すずやかな空の青さで顔を洗う心地のあした七月となる

五十嵐きよみ『港のヨーコを探していない』(BookPark:2001年)


(☜5月26日(金)「月と空 (8月)」より続く)

 

◆ 月と空 (7月)

 
顔を洗うとき、ふと、涼しげな空の青さを写し取ったような水だと感じる。そんな朝、七月に入ったことに気がつく――
 

雨のイメージの強い六月から夏の爽やかさに溢れる七月に切り替わったときの空気の違いが、くっきりと描かれた一首だ。
 

「すずやかな空の青さで顔を洗う」という長い箇所は、続く「心地の」で初めて比喩だと気付くようになっている。
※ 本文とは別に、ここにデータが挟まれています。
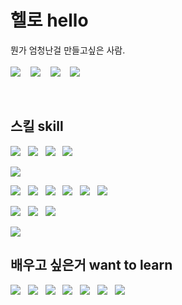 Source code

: # 헬로 hello

뭔가 엄청난걸 만들고싶은 사람.
<br><br>
<a href="https://lavi27.github.io/l/"><img src="https://img.shields.io/badge/Homepage-585DFF?style=flat-square"/></a>
&nbsp;&nbsp;
<a href="#"><img src="https://img.shields.io/badge/npt1237@gmail.com-EA4335?style=flat-square&logo=Gmail&logoColor=white"/></a>
&nbsp;&nbsp;
<a href="#"><img src="https://img.shields.io/badge/%EB%9D%BC%EB%B9%84%20lavi%232253-5865F2?style=flat-square&logo=Discord&logoColor=white"/></a>
&nbsp;&nbsp;
<a href="#"><img src="https://wakatime.com/badge/user/1196296a-6a7c-4863-a9d7-455d612e5af1.svg"/></a>

<br>

## 스킬 skill

<a href="#"><img src="https://img.shields.io/badge/JavaScript-F7DF1E?style=flat-square&logo=JavaScript&logoColor=black"/></a>
&nbsp;
<a href="#"><img src="https://img.shields.io/badge/Python-3776AB?style=flat-square&logo=Python&logoColor=white"/></a>
&nbsp;
<a href="#"><img src="https://img.shields.io/badge/Sass-CC6699?style=flat-square&logo=Sass&logoColor=white"/></a>
&nbsp;
<a href="#"><img src="https://img.shields.io/badge/Tailwind CSS-06B6D4?style=flat-square&logo=Tailwind CSS&logoColor=white"/></a>

<a href="#"><img src="https://img.shields.io/badge/Node.js-339933?style=flat-square&logo=Node.js&logoColor=white"/></a>

<a href="#"><img src="https://img.shields.io/badge/React-61DAFB?style=flat-square&logo=React&logoColor=black"/></a>
&nbsp;
<a href="#"><img src="https://img.shields.io/badge/Next.js-000000?style=flat-square&logo=Next.js&logoColor=white"/></a>
&nbsp;
<a href="#"><img src="https://img.shields.io/badge/Vue.js-4FC08D?style=flat-square&logo=Vue.js&logoColor=white"/></a>
&nbsp;
<a href="#"><img src="https://img.shields.io/badge/Nuxt.js-00DC82?style=flat-square&logo=Nuxt.js&logoColor=white"/></a>
&nbsp;
<a href="#"><img src="https://img.shields.io/badge/Svelte-FF3E00?style=flat-square&logo=Svelte&logoColor=white"/></a>
&nbsp;
<a href="#"><img src="https://img.shields.io/badge/Electron-47848F?style=flat-square&logo=Electron&logoColor=white"/></a>

<a href="#"><img src="https://img.shields.io/badge/Flask-000?style=flat-square&logo=Flask&logoColor=white"/></a>
&nbsp;
<a href="#"><img src="https://img.shields.io/badge/Express-000?style=flat-square&logo=Express&logoColor=white"/></a>
&nbsp;
<a href="#"><img src="https://img.shields.io/badge/Socket.io-010101?style=flat-square&logo=Socket.io&logoColor=white"/></a>

<a href="#"><img src="https://img.shields.io/badge/MySQL-4479A1?style=flat-square&logo=MySQL&logoColor=white"/></a>

## 배우고 싶은거 want to learn

<a href="#"><img src="https://img.shields.io/badge/Go-00acd7?style=flat-square&logo=Go&logoColor=white"/></a>
&nbsp;
<a href="#"><img src="https://img.shields.io/badge/Rust-000000?style=flat-square&logo=Rust&logoColor=white"/></a>
&nbsp;
<a href="#"><img src="https://img.shields.io/badge/TypeScript-3178C6?style=flat-square&logo=TypeScript&logoColor=white"/></a>
&nbsp;
<a href="#"><img src="https://img.shields.io/badge/GraphQL-E10098?style=flat-square&logo=GraphQL&logoColor=white"/></a>
&nbsp;
<a href="#"><img src="https://img.shields.io/badge/MongoDB-47A248?style=flat-square&logo=MongoDB&logoColor=white"/></a>
&nbsp;
<a href="#"><img src="https://img.shields.io/badge/WebAssembly-654FF0?style=flat-square&logo=WebAssembly&logoColor=white"/></a>
&nbsp;
<a href="#"><img src="https://img.shields.io/badge/Spring-6DB33F?style=flat-square&logo=Spring&logoColor=white"/></a>
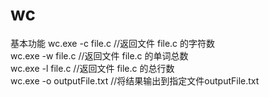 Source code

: # wc
基本功能
wc.exe -c file.c     //返回文件 file.c 的字符数</br> 
wc.exe -w file.c     //返回文件 file.c 的单词总数</br> 
wc.exe -l file.c     //返回文件 file.c 的总行数</br> 
wc.exe -o outputFile.txt     //将结果输出到指定文件outputFile.txt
つまり、読み手が比喩と気付くまでは、まるで本当に「空」で顔を洗うようなスケールが大きい幻想的な映像が浮べることになる。比喩というものも、使い方ひとつでその効果は多様であることに、改めて気付かされる。
 

事実としては、ある日の二十四時を過ぎれば七月が始まる。しかし、朝起きて顔を洗うとき(六時や七時ぐらいだろうか)、その水の様子がいつもと異なることに気付いた瞬間に七月となる。時間という正確無比なものではなく、自身の感覚というやわらかいものから暦を感じている点に実感が滲む。
 

ベランダに並んでシャツを干しゆきて最後の二枚手をつながせる
腕時計も指輪もせずに休日は洗いざらしのTシャツを着て

 

連作のなかで続く二首を引いてみた。どうやらこの日は休日のようだ。新しい月の、気持ちのよい一日の始まりである。